Die Subventionen für die Industrie sollen nach dem Vorschlag der Experten an Bedingungen geknüpft sein und nur an Unternehmen gehen, „die die betroffenen Standorte erhalten“. Diese Standortgarantie überfordere allerdings den industriellen Mittelstand, meint der DIHK.

Die mittelständische Wirtschaft kritisiert auch, dass die Großindustrie schon ab Januar mit Zahlungen rechnen kann – der Mittelstand ebenso wie Privatleute aber erst ab März.
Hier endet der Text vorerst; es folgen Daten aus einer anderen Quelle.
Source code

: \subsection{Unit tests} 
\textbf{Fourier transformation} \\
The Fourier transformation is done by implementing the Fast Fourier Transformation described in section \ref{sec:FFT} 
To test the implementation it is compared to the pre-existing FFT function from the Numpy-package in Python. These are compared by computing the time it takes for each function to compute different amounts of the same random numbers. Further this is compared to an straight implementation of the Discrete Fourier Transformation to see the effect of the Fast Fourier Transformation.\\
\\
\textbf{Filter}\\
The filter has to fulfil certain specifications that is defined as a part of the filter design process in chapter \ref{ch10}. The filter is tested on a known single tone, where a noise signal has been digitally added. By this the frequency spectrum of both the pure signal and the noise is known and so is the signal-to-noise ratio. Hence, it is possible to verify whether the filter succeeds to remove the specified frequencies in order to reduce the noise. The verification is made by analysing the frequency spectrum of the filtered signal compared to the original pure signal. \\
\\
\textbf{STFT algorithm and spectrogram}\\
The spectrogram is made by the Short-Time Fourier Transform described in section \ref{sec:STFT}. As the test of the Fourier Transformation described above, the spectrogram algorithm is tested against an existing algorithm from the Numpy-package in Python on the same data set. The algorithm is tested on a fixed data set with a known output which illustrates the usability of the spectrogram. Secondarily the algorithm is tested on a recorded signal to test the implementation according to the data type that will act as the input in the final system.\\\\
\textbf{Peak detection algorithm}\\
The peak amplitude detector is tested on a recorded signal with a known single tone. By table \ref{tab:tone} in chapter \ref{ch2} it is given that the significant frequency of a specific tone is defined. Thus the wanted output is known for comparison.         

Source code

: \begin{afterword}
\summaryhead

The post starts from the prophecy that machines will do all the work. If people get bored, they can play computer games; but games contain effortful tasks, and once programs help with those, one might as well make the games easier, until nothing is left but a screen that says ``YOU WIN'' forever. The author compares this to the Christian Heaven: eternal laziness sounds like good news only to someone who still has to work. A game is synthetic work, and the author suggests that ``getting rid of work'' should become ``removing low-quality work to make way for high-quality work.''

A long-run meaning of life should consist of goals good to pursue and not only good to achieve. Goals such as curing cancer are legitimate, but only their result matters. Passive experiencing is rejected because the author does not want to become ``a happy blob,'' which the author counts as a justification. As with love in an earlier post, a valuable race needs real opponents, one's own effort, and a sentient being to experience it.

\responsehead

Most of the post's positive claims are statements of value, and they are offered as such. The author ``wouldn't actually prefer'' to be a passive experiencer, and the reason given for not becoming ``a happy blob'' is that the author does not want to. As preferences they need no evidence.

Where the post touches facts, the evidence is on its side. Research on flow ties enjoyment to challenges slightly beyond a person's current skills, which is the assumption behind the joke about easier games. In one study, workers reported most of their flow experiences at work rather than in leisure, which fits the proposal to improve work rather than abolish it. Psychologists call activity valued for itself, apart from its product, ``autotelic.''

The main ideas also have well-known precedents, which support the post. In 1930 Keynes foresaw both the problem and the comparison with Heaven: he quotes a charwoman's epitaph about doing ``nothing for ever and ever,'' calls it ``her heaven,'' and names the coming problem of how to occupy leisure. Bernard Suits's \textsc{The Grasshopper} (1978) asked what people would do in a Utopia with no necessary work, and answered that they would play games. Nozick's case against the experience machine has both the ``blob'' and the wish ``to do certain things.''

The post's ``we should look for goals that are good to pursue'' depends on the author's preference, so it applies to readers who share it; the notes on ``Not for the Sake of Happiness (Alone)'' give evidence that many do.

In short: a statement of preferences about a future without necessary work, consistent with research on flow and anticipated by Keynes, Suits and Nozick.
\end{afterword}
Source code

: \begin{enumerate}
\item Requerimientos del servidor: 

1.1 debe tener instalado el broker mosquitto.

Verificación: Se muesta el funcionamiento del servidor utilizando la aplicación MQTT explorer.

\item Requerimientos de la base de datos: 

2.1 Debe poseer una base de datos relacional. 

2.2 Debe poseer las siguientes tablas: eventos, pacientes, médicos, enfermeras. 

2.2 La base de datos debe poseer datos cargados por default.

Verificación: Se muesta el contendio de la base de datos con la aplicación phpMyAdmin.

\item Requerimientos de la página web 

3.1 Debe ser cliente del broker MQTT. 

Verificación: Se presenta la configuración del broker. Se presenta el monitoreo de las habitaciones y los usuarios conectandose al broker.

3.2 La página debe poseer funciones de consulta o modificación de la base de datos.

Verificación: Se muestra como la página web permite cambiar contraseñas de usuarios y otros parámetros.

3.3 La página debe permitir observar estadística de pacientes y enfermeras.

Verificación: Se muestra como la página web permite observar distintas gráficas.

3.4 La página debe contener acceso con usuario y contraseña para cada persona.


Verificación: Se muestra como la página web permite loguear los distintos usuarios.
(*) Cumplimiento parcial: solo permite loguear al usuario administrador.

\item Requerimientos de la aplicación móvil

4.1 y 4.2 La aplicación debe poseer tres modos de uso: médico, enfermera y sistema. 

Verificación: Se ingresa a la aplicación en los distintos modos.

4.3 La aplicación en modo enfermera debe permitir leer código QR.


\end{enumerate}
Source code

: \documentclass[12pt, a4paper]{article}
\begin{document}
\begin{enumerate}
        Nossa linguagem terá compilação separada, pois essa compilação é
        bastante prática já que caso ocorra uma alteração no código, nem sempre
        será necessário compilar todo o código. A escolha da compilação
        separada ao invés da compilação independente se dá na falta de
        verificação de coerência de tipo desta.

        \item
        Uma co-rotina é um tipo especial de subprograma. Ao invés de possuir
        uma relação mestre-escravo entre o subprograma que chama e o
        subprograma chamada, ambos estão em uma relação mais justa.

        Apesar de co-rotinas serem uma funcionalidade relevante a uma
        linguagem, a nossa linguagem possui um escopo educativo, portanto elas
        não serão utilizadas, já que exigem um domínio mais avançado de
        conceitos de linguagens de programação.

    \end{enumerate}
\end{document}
Die einmalige Dezember-Entlastung werde Unternehmen nicht die kommenden drei Monate retten, so Markus Jerger.

Der Geschäftsführer vom Bundesverband der mittelständischen Wirtschaft sagte gegenüber der Rheinischen Post: „Für den Mittelstand bestätigt der Abschlussbericht der Gaskommission den enttäuschenden Eindruck des Zwischenberichts.“

Kabinett beschließt morgen

Schnell soll nun die Einmalzahlung an Privathaushalte und kleine Firmen im Dezember beschlossen werden: Das Kabinett will den Gesetzentwurf nach Aussagen von Kanzler Scholz bereits am 2. November verabschieden. Danach muss noch der Bundestag seine Zustimmung geben.

Nach einer Untersuchung der Hertie School in Berlin ist derweil der Gasverbrauch in Deutschland deutlich gesunken. Im September 2022 hat die Industrie temperaturbereinigt ihren Bedarf an Gas um 19 Prozent reduziert, private Haushalte und das Kleingewerbe um 36 Prozent. Wie t-online berichtet, handelt es sich um die Abweichung vom erwarteten üblichen Energieverbrauch in diesem Monat.

Die deutschen Gasspeicher sind so voll wie nie: 98,52 Prozent werden für den 29. Oktober gemeldet. Wichtige Daten rund um den Gasbrauch veröffentlicht die Bundesnetzagentur werktäglich auf ihrer Webseite. Darunter Zahlen zu Lastflüssen, Speicherfüllständen, Gasverbrauch und Preisentwicklung.